Diagnosis

Diagnosis aims to assess Reflux and exclude cancer risk (=cancer prevention). The tests include Endoscopy , Esophageal manometry and Impedance pH monitoring (= Reflux monitoring ).

Endoscopy

Sedated Endoscopy is conducted as an out patient procedure, lasts 15-20 min and examines gullet, Stomach and Duodenum . Endoscopy assesses presence or absence of inflammation in the gullet ( Esophagitis ), Stomach (gastritis), Duodenum (duodenitis). In addition the test assesses Reflux induced changes of the morphology of the esophagus, i.e. rings, webs, strictures, ulcers, polyps, tumor.
During the test the physician obtains biopsies form the Duodenum and the Stomach for the assessment of duodenitis or gastritis. Using a unique Biopsy protocol and a novel histopathology classification we assess the severity of Reflux , the size of the problem and cancer risk, i.e. Barrett‘s esophagus. The findings are cataloged within your Endoscopy report and represent the basis for your tailored therapy (life style, medical, surgical).

Endoscopy

Esophageal high resolution manometry

This out patient procedure is conducted in an upright sitting position and lasts 15-20 min. Following introduction of the spaghetti thin catheter via the locally anesthetized nose and throat the manometry catheter is placed within the esophagus. The catheter incorporates an assembly for the measurement of pressure and bidirectional fluid movement (= Impedance technology). The test assesses the competency of the lower esophageal sphincter ( Anti reflux mechanism ) and the transport function of the esophagus. Most importantly manometry excludes rare functional swallowing disorders of the esophagus ( Achalasia , distal esophageal spasm). The findings are cataloged within your manometry report and help to individually tailor the treatment of your Reflux (life style, medical, surgical). Typical findings in patients with Gastroesophageal reflux disease ( GERD ) include shortened or absent lower esophageal sphincter and impaired transport function of the esophagus.
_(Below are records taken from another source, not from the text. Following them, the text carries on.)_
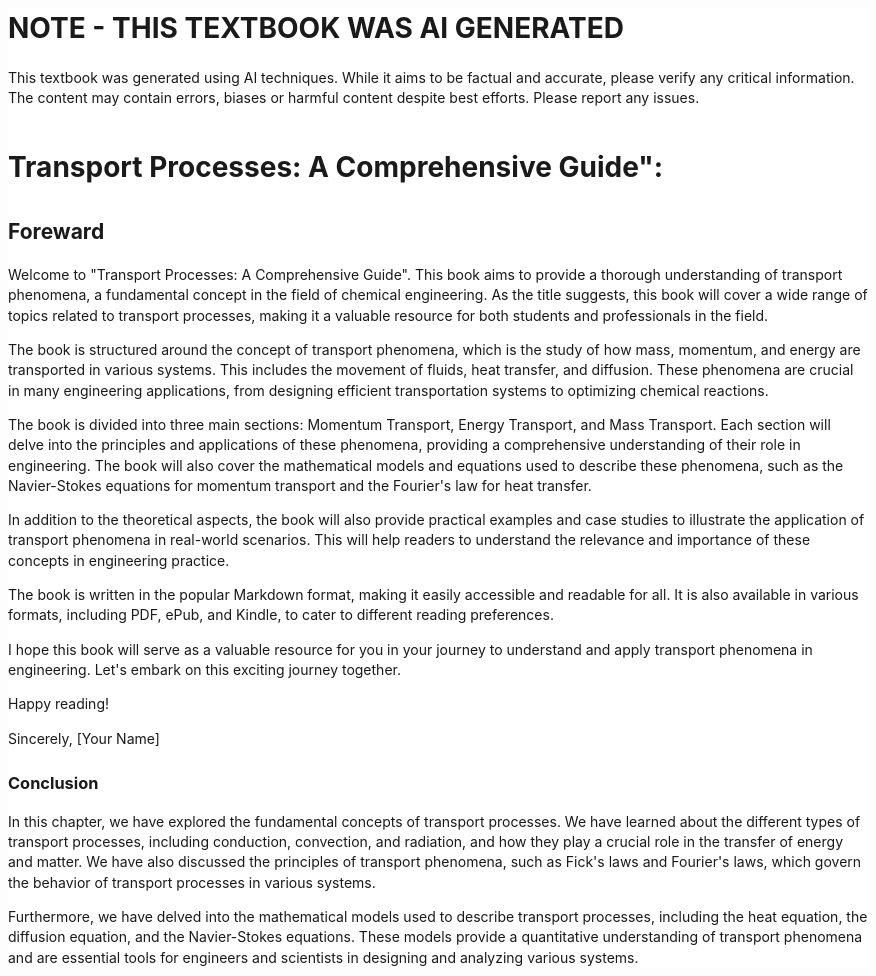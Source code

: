 # NOTE - THIS TEXTBOOK WAS AI GENERATED

This textbook was generated using AI techniques. While it aims to be factual and accurate, please verify any critical information. The content may contain errors, biases or harmful content despite best efforts. Please report any issues.

# Transport Processes: A Comprehensive Guide":


## Foreward

Welcome to "Transport Processes: A Comprehensive Guide". This book aims to provide a thorough understanding of transport phenomena, a fundamental concept in the field of chemical engineering. As the title suggests, this book will cover a wide range of topics related to transport processes, making it a valuable resource for both students and professionals in the field.

The book is structured around the concept of transport phenomena, which is the study of how mass, momentum, and energy are transported in various systems. This includes the movement of fluids, heat transfer, and diffusion. These phenomena are crucial in many engineering applications, from designing efficient transportation systems to optimizing chemical reactions.

The book is divided into three main sections: Momentum Transport, Energy Transport, and Mass Transport. Each section will delve into the principles and applications of these phenomena, providing a comprehensive understanding of their role in engineering. The book will also cover the mathematical models and equations used to describe these phenomena, such as the Navier-Stokes equations for momentum transport and the Fourier's law for heat transfer.

In addition to the theoretical aspects, the book will also provide practical examples and case studies to illustrate the application of transport phenomena in real-world scenarios. This will help readers to understand the relevance and importance of these concepts in engineering practice.

The book is written in the popular Markdown format, making it easily accessible and readable for all. It is also available in various formats, including PDF, ePub, and Kindle, to cater to different reading preferences.

I hope this book will serve as a valuable resource for you in your journey to understand and apply transport phenomena in engineering. Let's embark on this exciting journey together.

Happy reading!

Sincerely,
[Your Name]


### Conclusion
In this chapter, we have explored the fundamental concepts of transport processes. We have learned about the different types of transport processes, including conduction, convection, and radiation, and how they play a crucial role in the transfer of energy and matter. We have also discussed the principles of transport phenomena, such as Fick's laws and Fourier's laws, which govern the behavior of transport processes in various systems.

Furthermore, we have delved into the mathematical models used to describe transport processes, including the heat equation, the diffusion equation, and the Navier-Stokes equations. These models provide a quantitative understanding of transport phenomena and are essential tools for engineers and scientists in designing and analyzing various systems.
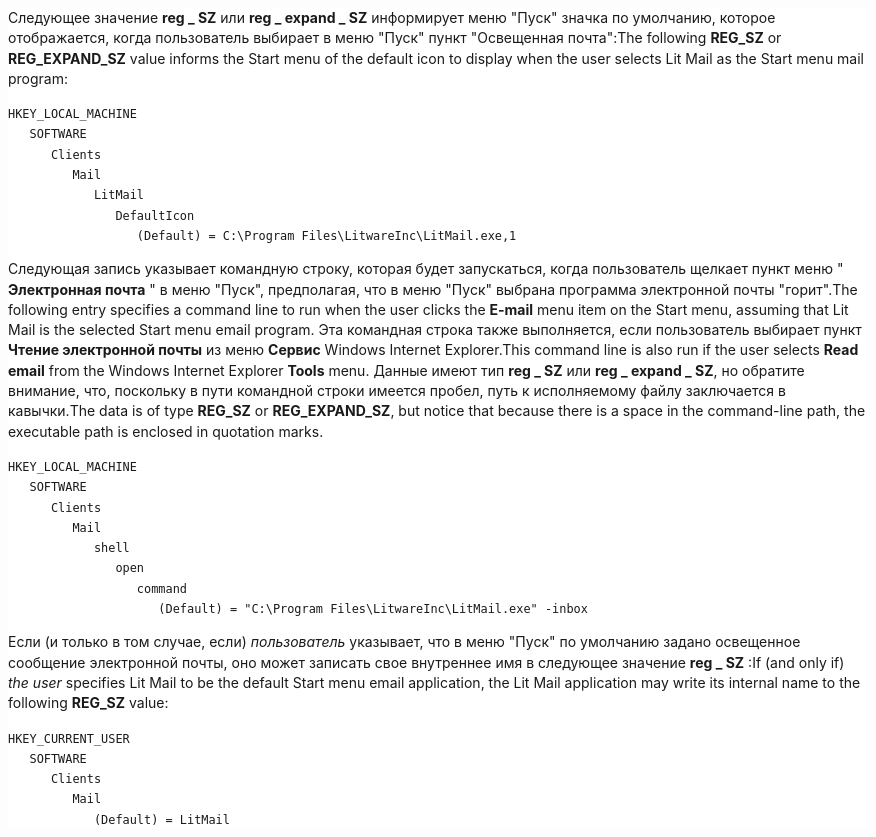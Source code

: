 <span data-ttu-id="2c6ba-192">Следующее значение **reg \_ SZ** или **reg \_ expand \_ SZ** информирует меню "Пуск" значка по умолчанию, которое отображается, когда пользователь выбирает в меню "Пуск" пункт "Освещенная почта":</span><span class="sxs-lookup"><span data-stu-id="2c6ba-192">The following **REG\_SZ** or **REG\_EXPAND\_SZ** value informs the Start menu of the default icon to display when the user selects Lit Mail as the Start menu mail program:</span></span>

```
HKEY_LOCAL_MACHINE
   SOFTWARE
      Clients
         Mail
            LitMail
               DefaultIcon
                  (Default) = C:\Program Files\LitwareInc\LitMail.exe,1
```

<span data-ttu-id="2c6ba-193">Следующая запись указывает командную строку, которая будет запускаться, когда пользователь щелкает пункт меню " **Электронная почта** " в меню "Пуск", предполагая, что в меню "Пуск" выбрана программа электронной почты "горит".</span><span class="sxs-lookup"><span data-stu-id="2c6ba-193">The following entry specifies a command line to run when the user clicks the **E-mail** menu item on the Start menu, assuming that Lit Mail is the selected Start menu email program.</span></span> <span data-ttu-id="2c6ba-194">Эта командная строка также выполняется, если пользователь выбирает пункт **Чтение электронной почты** из меню **Сервис** Windows Internet Explorer.</span><span class="sxs-lookup"><span data-stu-id="2c6ba-194">This command line is also run if the user selects **Read email** from the Windows Internet Explorer **Tools** menu.</span></span> <span data-ttu-id="2c6ba-195">Данные имеют тип **reg \_ SZ** или **reg \_ expand \_ SZ**, но обратите внимание, что, поскольку в пути командной строки имеется пробел, путь к исполняемому файлу заключается в кавычки.</span><span class="sxs-lookup"><span data-stu-id="2c6ba-195">The data is of type **REG\_SZ** or **REG\_EXPAND\_SZ**, but notice that because there is a space in the command-line path, the executable path is enclosed in quotation marks.</span></span>

```
HKEY_LOCAL_MACHINE
   SOFTWARE
      Clients
         Mail
            shell
               open
                  command
                     (Default) = "C:\Program Files\LitwareInc\LitMail.exe" -inbox
```

<span data-ttu-id="2c6ba-196">Если (и только в том случае, если) *пользователь* указывает, что в меню "Пуск" по умолчанию задано освещенное сообщение электронной почты, оно может записать свое внутреннее имя в следующее значение **reg \_ SZ** :</span><span class="sxs-lookup"><span data-stu-id="2c6ba-196">If (and only if) *the user* specifies Lit Mail to be the default Start menu email application, the Lit Mail application may write its internal name to the following **REG\_SZ** value:</span></span>

```
HKEY_CURRENT_USER
   SOFTWARE
      Clients
         Mail
            (Default) = LitMail
```
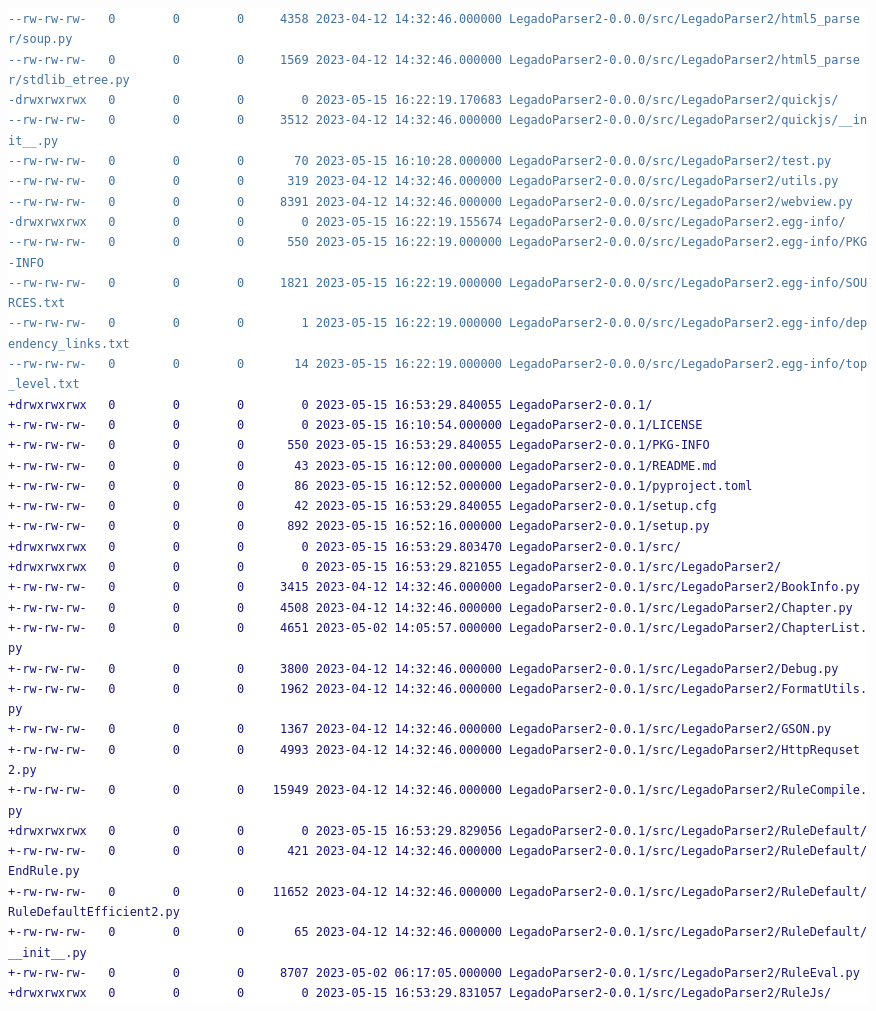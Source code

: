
 ```diff
--rw-rw-rw-   0        0        0     4358 2023-04-12 14:32:46.000000 LegadoParser2-0.0.0/src/LegadoParser2/html5_parser/soup.py
--rw-rw-rw-   0        0        0     1569 2023-04-12 14:32:46.000000 LegadoParser2-0.0.0/src/LegadoParser2/html5_parser/stdlib_etree.py
-drwxrwxrwx   0        0        0        0 2023-05-15 16:22:19.170683 LegadoParser2-0.0.0/src/LegadoParser2/quickjs/
--rw-rw-rw-   0        0        0     3512 2023-04-12 14:32:46.000000 LegadoParser2-0.0.0/src/LegadoParser2/quickjs/__init__.py
--rw-rw-rw-   0        0        0       70 2023-05-15 16:10:28.000000 LegadoParser2-0.0.0/src/LegadoParser2/test.py
--rw-rw-rw-   0        0        0      319 2023-04-12 14:32:46.000000 LegadoParser2-0.0.0/src/LegadoParser2/utils.py
--rw-rw-rw-   0        0        0     8391 2023-04-12 14:32:46.000000 LegadoParser2-0.0.0/src/LegadoParser2/webview.py
-drwxrwxrwx   0        0        0        0 2023-05-15 16:22:19.155674 LegadoParser2-0.0.0/src/LegadoParser2.egg-info/
--rw-rw-rw-   0        0        0      550 2023-05-15 16:22:19.000000 LegadoParser2-0.0.0/src/LegadoParser2.egg-info/PKG-INFO
--rw-rw-rw-   0        0        0     1821 2023-05-15 16:22:19.000000 LegadoParser2-0.0.0/src/LegadoParser2.egg-info/SOURCES.txt
--rw-rw-rw-   0        0        0        1 2023-05-15 16:22:19.000000 LegadoParser2-0.0.0/src/LegadoParser2.egg-info/dependency_links.txt
--rw-rw-rw-   0        0        0       14 2023-05-15 16:22:19.000000 LegadoParser2-0.0.0/src/LegadoParser2.egg-info/top_level.txt
+drwxrwxrwx   0        0        0        0 2023-05-15 16:53:29.840055 LegadoParser2-0.0.1/
+-rw-rw-rw-   0        0        0        0 2023-05-15 16:10:54.000000 LegadoParser2-0.0.1/LICENSE
+-rw-rw-rw-   0        0        0      550 2023-05-15 16:53:29.840055 LegadoParser2-0.0.1/PKG-INFO
+-rw-rw-rw-   0        0        0       43 2023-05-15 16:12:00.000000 LegadoParser2-0.0.1/README.md
+-rw-rw-rw-   0        0        0       86 2023-05-15 16:12:52.000000 LegadoParser2-0.0.1/pyproject.toml
+-rw-rw-rw-   0        0        0       42 2023-05-15 16:53:29.840055 LegadoParser2-0.0.1/setup.cfg
+-rw-rw-rw-   0        0        0      892 2023-05-15 16:52:16.000000 LegadoParser2-0.0.1/setup.py
+drwxrwxrwx   0        0        0        0 2023-05-15 16:53:29.803470 LegadoParser2-0.0.1/src/
+drwxrwxrwx   0        0        0        0 2023-05-15 16:53:29.821055 LegadoParser2-0.0.1/src/LegadoParser2/
+-rw-rw-rw-   0        0        0     3415 2023-04-12 14:32:46.000000 LegadoParser2-0.0.1/src/LegadoParser2/BookInfo.py
+-rw-rw-rw-   0        0        0     4508 2023-04-12 14:32:46.000000 LegadoParser2-0.0.1/src/LegadoParser2/Chapter.py
+-rw-rw-rw-   0        0        0     4651 2023-05-02 14:05:57.000000 LegadoParser2-0.0.1/src/LegadoParser2/ChapterList.py
+-rw-rw-rw-   0        0        0     3800 2023-04-12 14:32:46.000000 LegadoParser2-0.0.1/src/LegadoParser2/Debug.py
+-rw-rw-rw-   0        0        0     1962 2023-04-12 14:32:46.000000 LegadoParser2-0.0.1/src/LegadoParser2/FormatUtils.py
+-rw-rw-rw-   0        0        0     1367 2023-04-12 14:32:46.000000 LegadoParser2-0.0.1/src/LegadoParser2/GSON.py
+-rw-rw-rw-   0        0        0     4993 2023-04-12 14:32:46.000000 LegadoParser2-0.0.1/src/LegadoParser2/HttpRequset2.py
+-rw-rw-rw-   0        0        0    15949 2023-04-12 14:32:46.000000 LegadoParser2-0.0.1/src/LegadoParser2/RuleCompile.py
+drwxrwxrwx   0        0        0        0 2023-05-15 16:53:29.829056 LegadoParser2-0.0.1/src/LegadoParser2/RuleDefault/
+-rw-rw-rw-   0        0        0      421 2023-04-12 14:32:46.000000 LegadoParser2-0.0.1/src/LegadoParser2/RuleDefault/EndRule.py
+-rw-rw-rw-   0        0        0    11652 2023-04-12 14:32:46.000000 LegadoParser2-0.0.1/src/LegadoParser2/RuleDefault/RuleDefaultEfficient2.py
+-rw-rw-rw-   0        0        0       65 2023-04-12 14:32:46.000000 LegadoParser2-0.0.1/src/LegadoParser2/RuleDefault/__init__.py
+-rw-rw-rw-   0        0        0     8707 2023-05-02 06:17:05.000000 LegadoParser2-0.0.1/src/LegadoParser2/RuleEval.py
+drwxrwxrwx   0        0        0        0 2023-05-15 16:53:29.831057 LegadoParser2-0.0.1/src/LegadoParser2/RuleJs/
```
Druckmessung/Refluxmessung

Esophageal impedance pH monitoring (Reflux monitoring)

This out patient test lasts 23-24 hrs and assesses the amount of esophageal Acid exposure , number of Reflux episodes (acidic, non acidic), correlation between Reflux and symptoms and thus examines, if Reflux is the cause for your complaints ( Heartburn , acid regurgitation, coughing, wheezing). Usually the test is started after the manometry. The spaghetti thin catheter is introduced via the nostrils and placed within the lower end of the esophagus with the pH probe 5 cm above the level of the manometric lower esophageal sphincter. The catheter is well tolerated, does not interfere with your normal daily activities and is connected to the recorder, which is fixed to a belt. During the test you should follow your normal life style. You time dependently catalog any symptom, eating and indicate changes of your body position. Fusion of these data enables the physician to assess the correlation between symptoms and Reflux . Your Reflux monitoring report includes absolute and % times of esophageal Acid exposure , number of Reflux episodes and the association between symptoms ( Heartburn , acid regurgitation, coughing, asthma) and Reflux .Typical findings in persons with Gastroesophageal reflux disease ( GERD ) include abnormal esophageal Acid exposure , increased number of Reflux episodes and a positive correlation between symptoms and Reflux events. The data of the test are used to individually tailor the treatment of your Gastroesophageal reflux disease ( GERD ).